The Future Is Now, If We Speak Slowly

So Microsoft has just announced a pretty awesome speech recognition/speech translation program.  More on this later, but the video is really cool.  If you want to skip to the translation bit, jump ahead to 7 minutes in and you’ll see English to Chinese text, and then later it goes to Chinese audio (I assume it’s Mandarin?).

There are a few obvious limitations – You can definitely tell he is speaking slower than normal.   A few times he gets really excited and you can see the English speech recognition accuracy really drop.  And even speaking slowly, it’s not perfect.  But it’s pretty good overall (I can’t comment on the translation, since I know no Chinese).  Also, they say his voice was used for the Chinese audio, and I believe it, but it doesn’t sound incredibly “unique”.  To me, it just sounds like it’s about his pitch, but that’s it.

Update: So what makes this different than other translators?  You may have noticed he described previous work as using “hidden Markov modeling” and this is a “deep neural network”.  Markov chains are basically networks of probabilities.  For instance, we can use a Markov chain to describe your lunch behavior if you’re really ritualistic.  Let’s say you and I are co-workers. We’re in separate wings and are good acquaintances, but maybe not super close friends, so if we run into each other, we’ll eat together, but otherwise we won’t.  There’s a 60% chance our morning meetings end such that we run into each other right before lunch.  If you eat by yourself, there’s a 30% chance you grab pre-made sushi from the cafeteria and eat at your desk, a 50% chance you eat something from the grill in the cafeteria, a 10% chance you go out and get barbecue for lunch and finally a 10% chance you go to the Mexican restaurant.  If you meet me, there’s a 10% chance we eat take-out sushi from the cafeteria, a 30% chance you we go to the cafeteria grill, a 20% chance we go get barbecue , and a 40% chance we go to the Mexican place.
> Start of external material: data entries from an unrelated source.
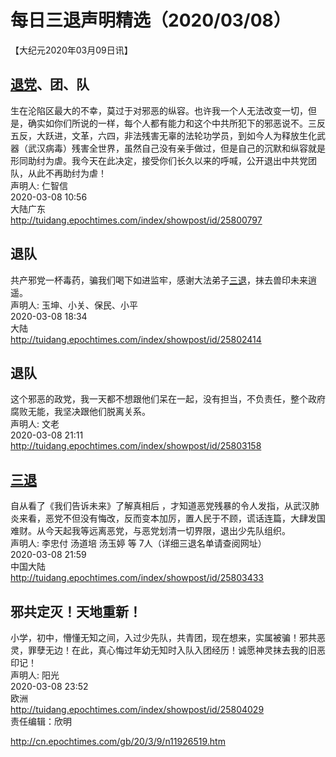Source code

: # 每日三退声明精选（2020/03/08）
  
  
【大纪元2020年03月09日讯】  
## <a href="http://cn.epochtimes.com/gb/tag/%E9%80%80%E5%85%9A.html">退党</a>、团、队  
生在沦陷区最大的不幸，莫过于对邪恶的纵容。也许我一个人无法改变一切，但是，确实如你们所说的一样，每个人都有能力和这个中共所犯下的邪恶说不。三反五反，大跃进，文革，六四，非法残害无辜的法轮功学员，到如今人为释放生化武器（武汉病毒）残害全世界，虽然自己没有亲手做过，但是自己的沉默和纵容就是形同助纣为虐。我今天在此决定，接受你们长久以来的呼喊，公开退出中共党团队，从此不再助纣为虐！  
声明人: 仁智信  
2020-03-08 10:56  
大陆广东  
http://tuidang.epochtimes.com/index/showpost/id/25800797  
## 退队  
共产邪党一杯毒药，骗我们喝下如进监牢，感谢大法弟子<a href="http://cn.epochtimes.com/gb/tag/%E4%B8%89%E9%80%80.html">三退</a>，抹去兽印未来逍遥。  
声明人: 玉坤、小关、保民、小平  
2020-03-08 18:34  
大陆  
http://tuidang.epochtimes.com/index/showpost/id/25802414  
## 退队  
这个邪恶的政党，我一天都不想跟他们呆在一起，没有担当，不负责任，整个政府腐败无能，我坚决跟他们脱离关系。  
声明人: 文老  
2020-03-08 21:11  
http://tuidang.epochtimes.com/index/showpost/id/25803158  
## <a href="http://cn.epochtimes.com/gb/tag/%E4%B8%89%E9%80%80.html">三退</a>  
自从看了《我们告诉未来》了解真相后 ，才知道恶党残暴的令人发指，从武汉肺炎来看，恶党不但没有悔改，反而变本加厉，置人民于不顾，谎话连篇，大肆发国难财。从今天起我等远离恶党，与恶党划清一切界限，退出少先队组织。  
声明人: 李忠付 汤道培 汤玉婷 等 7人（详细三退名单请查阅网址）  
2020-03-08 21:59  
中国大陆  
http://tuidang.epochtimes.com/index/showpost/id/25803433  
## 邪共定灭！天地重新！  
小学，初中，懵懂无知之间，入过少先队，共青团，现在想来，实属被骗！邪共恶灵，罪孽无边！在此，真心悔过年幼无知时入队入团经历！诚愿神灵抹去我的旧恶印记！  
声明人: 阳光  
2020-03-08 23:52  
欧洲  
http://tuidang.epochtimes.com/index/showpost/id/25804029  
责任编辑：欣明  
  
  
  
http://cn.epochtimes.com/gb/20/3/9/n11926519.htm
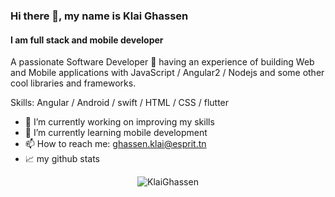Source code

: ### Hi there 👋, my name is Klai Ghassen 
#### I am full stack and mobile developer 
A passionate Software Developer 🚀 having an experience of building Web and Mobile applications with JavaScript / Angular2 / Nodejs and some other cool libraries and frameworks.

Skills: Angular / Android / swift / HTML / CSS / flutter 

- 🔭 I’m currently working on improving my skills  
- 🌱 I’m currently learning mobile development 
- 📫 How to reach me: ghassen.klai@esprit.tn 
- 📈 my github stats

<p align="center"> <img src="https://github-readme-stats.vercel.app/api?username=KlaiGhassen&show_icons=true&theme=gotham" alt="KlaiGhassen" />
Someone who knew all of this could figure out how often you’re likely to eat at each thing.  The equivalent of a hidden Markov model in this case might be a co-worker who always see your leftovers at your desk and then tries to work backwards to figure out the probabilities of these events happening.  As the above XKCD points out, sometimes the most probable thing following doesn’t always happen.  And that’s the big limit to a Markov model.  You can only work with the most recent state.